25話〜ガルドとマグドの出会い
あれからガルドはユリィナ達と別れ1人で宿屋の食堂でお昼を食べていた。
すると、外が騒がしくなり、ガルドは何が起きたのかと思い窓から外をみた。
しばらくして、宿屋の扉が開き1人の兵士が入ってきた。
「申し訳ないが、人を探している。歳は18で身長は180㎝ぐらいの青年。名前はマグドと言う。恐らくは本名を名乗っていないかもしれない。もし、見つけたら城の方に連絡してほしい。ただ、その者を見つけても怪我などは負わせないでほしい。そういう事なので、よろしく頼む。では失礼する」
そう言うと兵士は外に出て他の店に向かった。
ガルドに背を向け前方のテーブル席に座っている男が、それを確認するかのように席を立ちフードで顔を覆い隠すように二階へと向かった。
ガルドはその男の行動が気になった。
(ん?何でアイツは兵士の話も聞かず、食べ終わった後もまるで隠れるように下を向いてたんだ?)
そう思いガルドはその男の後を追った。
(18か……。俺と同じ歳じゃねぇか。いったい、何をやらかしたんだ?でも何故、怪我をさせずにって、どういう事だ?)

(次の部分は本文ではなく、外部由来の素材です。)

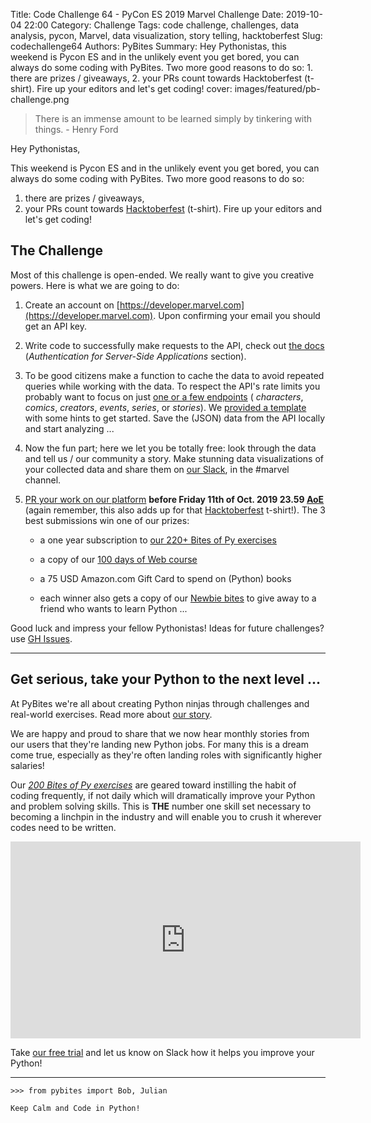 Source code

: Title: Code Challenge 64 - PyCon ES 2019 Marvel Challenge
Date: 2019-10-04 22:00
Category: Challenge
Tags: code challenge, challenges, data analysis, pycon, Marvel, data visualization, story telling, hacktoberfest
Slug: codechallenge64
Authors: PyBites
Summary: Hey Pythonistas, this weekend is Pycon ES and in the unlikely event you get bored, you can always do some coding with PyBites. Two more good reasons to do so: 1. there are prizes / giveaways, 2. your PRs count towards Hacktoberfest (t-shirt). Fire up your editors and let's get coding!
cover: images/featured/pb-challenge.png

> There is an immense amount to be learned simply by tinkering with things. - Henry Ford

Hey Pythonistas,

This weekend is Pycon ES and in the unlikely event you get bored, you can always do some coding with PyBites. Two more good reasons to do so:

1. there are prizes / giveaways,
2. your PRs count towards [Hacktoberfest](https://hacktoberfest.digitalocean.com) (t-shirt). Fire up your editors and let's get coding!

## The Challenge

Most of this challenge is open-ended. We really want to give you creative powers. Here is what we are going to do:

1. Create an account on [https://developer.marvel.com](https://developer.marvel.com). Upon confirming your email you should get an API key.

2. Write code to successfully make requests to the API, check out [the docs](https://developer.marvel.com/documentation/authorization) (_Authentication for Server-Side Applications_ section).

3. To be good citizens make a function to cache the data to avoid repeated queries while working with the data. To respect the API's rate limits you probably want to focus on just [one or a few endpoints](https://developer.marvel.com/docs) ( _characters_, _comics_, _creators_, _events_, _series_, or _stories_). We [provided a template](https://github.com/pybites/challenges/blob/community/64/marvel.py) with some hints to get started. Save the (JSON) data from the API locally and start analyzing ...

4. Now the fun part; here we let you be totally free: look through the data and tell us / our community a story. Make stunning data visualizations of your collected data and share them on [our Slack](https://pybit.es/pages/community.html), in the #marvel channel.

5. [PR your work on our platform](https://codechalleng.es/challenges/64/) **before Friday 11th of Oct. 2019 23.59 [AoE](https://en.wikipedia.org/wiki/Anywhere_on_Earth)** (again remember, this also adds up for that [Hacktoberfest](https://hacktoberfest.digitalocean.com) t-shirt!). The 3 best submissions win one of our prizes:

	- a one year subscription to [our 220+ Bites of Py exercises](https://codechalleng.es/bites/)

	- a copy of our [100 days of Web course](https://training.talkpython.fm/courses/explore_100days_web/100-days-of-web-in-python)

	- a 75 USD Amazon.com Gift Card to spend on (Python) books

	- each winner also gets a copy of our [Newbie bites](https://codechalleng.es/bites/newbie) to give away to a friend who wants to learn Python ...

Good luck and impress your fellow Pythonistas! Ideas for future challenges? use [GH Issues](https://github.com/pybites/challenges/issues).

---

## Get serious, take your Python to the next level ...

At PyBites we're all about creating Python ninjas through challenges and real-world exercises. Read more about [our story](https://pybit.es/special-learning-python.html).

We are happy and proud to share that we now hear monthly stories from our users that they're landing new Python jobs. For many this is a dream come true, especially as they're often landing roles with significantly higher salaries!

Our _[200 Bites of Py exercises](https://codechalleng.es/bites/)_ are geared toward instilling the habit of coding frequently, if not daily which will dramatically improve your Python and problem solving skills. This is __THE__ number one skill set necessary to becoming a linchpin in the industry and will enable you to crush it wherever codes need to be written.

<iframe width="560" height="315" src="https://www.youtube.com/embed/5AQg2UxvXbI" frameborder="0" allow="accelerometer; autoplay; encrypted-media; gyroscope; picture-in-picture" allowfullscreen></iframe>

Take [our free trial](https://codechalleng.es) and let us know on Slack how it helps you improve your Python!

---

	>>> from pybites import Bob, Julian

	Keep Calm and Code in Python!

そう思いながら後を付けるが、その男は階段の上で待ち伏せていた。
「フッ、お前!なかなか、感が良いようだな」
その男がそう言ったので、一瞬ガルドは驚き慌てたが冷静になり、
「なるほど。そう答えるって事は、お前があの兵士が言っていたマグドだな?」
「ああ、そうだ。だが、ぼ、あっ、ゴホンッ、お、俺は……」
そう言おうとしたその時、宿屋の主人が何かあったのかと心配になりガルド達の方にきた。
「お客様、どうなさいました?」
「あ、すまねぇ。こいつに話があり、俺が話しかけたんだが。ここじゃ、邪魔になるな」
「そうだな。俺の部屋で話すか?」
「ん?俺はそれで構わねぇが」
そう言うとガルドはマグドの部屋で話をする事にした。
宿屋の主人は、それを見ると安心した顔で下に降りていった。
そして、ガルドはマグドの部屋に入り、
「そういえば、まだ名乗ってなかったな。俺の名前はガルド=フレイ。そして、お前と同じ歳だ」
ガルドがそう言うとマグドは驚いた。
マグドは側近達の話を聞いていて、ガルドの名前を知っていたからだ。
(まさか、こんな所で簡単に神と契約したかもしれない男と会えるとはな。それも、僕と同じ歳とは……)
「それで、何で追われている?何かやらかしたのか?」
「いや、ちょっとな。それよりも、お前は1人で旅をしているのか?」
「ん?あっ、いや1人じゃねぇが?」
「そうか。仲間は足りているのか?もし、足りていなければ、俺を仲間に入れてくれないか?」
そう言われ一瞬ガルドは驚いた。
「な、仲間って!どういう事だ?お前は追われているんだろう?」
「ああ、そうだな。だが、別に俺は悪い事をして追われているわけではない」
そう言うとガルドは不思議に思い、
「それは、どういう事なんだ?」
「あ、それはな。まぁ、何て言えばいいのか。……そうだな。言えるとすれば、自分の屋敷を無断で出てきた。それで家の者が捜索願いを出したんだと思う」
「そうか、でも何で家出なんかしたんだ?」
「何でだろうな。だが多分、屋敷が窮屈でいやになったと言った方がいいかもな」
「なるほど。別に追われている訳じゃなく。お前家の者から逃げてるだけって事か。まぁ、そういう理由なら、俺も仲間に男がいた方がいいしな」
「……ガルド!仲間って、まさか女なのか?」
「ああ、2人とも女だ!だから、どうするか悩んでたんだが。話が合わねぇしな」
「ほぉ、どうやって口説いたんだ?」
「はあ?マグド何を言ってやがる。こっちは困ってるっていうのに。はぁ……」
「そうなのか。2人も女を連れての旅など、普通ならあまり聞かないと思うのだがな」
「だろうな。俺は、別について来いとは言ってねぇのに……。はぁ、あの2人はついてきやがる」
「なるほど。それは、お前の本心か?まあいい、その仲間に会わせてくれないか?」
「はあ?ああ、そうだな。そういえば、さっきレストランの前に2人とも置いて来たんだった」
「ガルド!お前、何故女2人残し1人で戻って来た?」
「あ〜いやちょっとな」
「喧嘩でもしたのか?」
「それは……」
そう言っていると部屋の外で女の声が聞こえてきた。
ガルドはその声がユリィナだと分かり急ぎ扉を開け部屋の外にでた。
マグドはガルドのその行動を見て笑みを浮かべていた。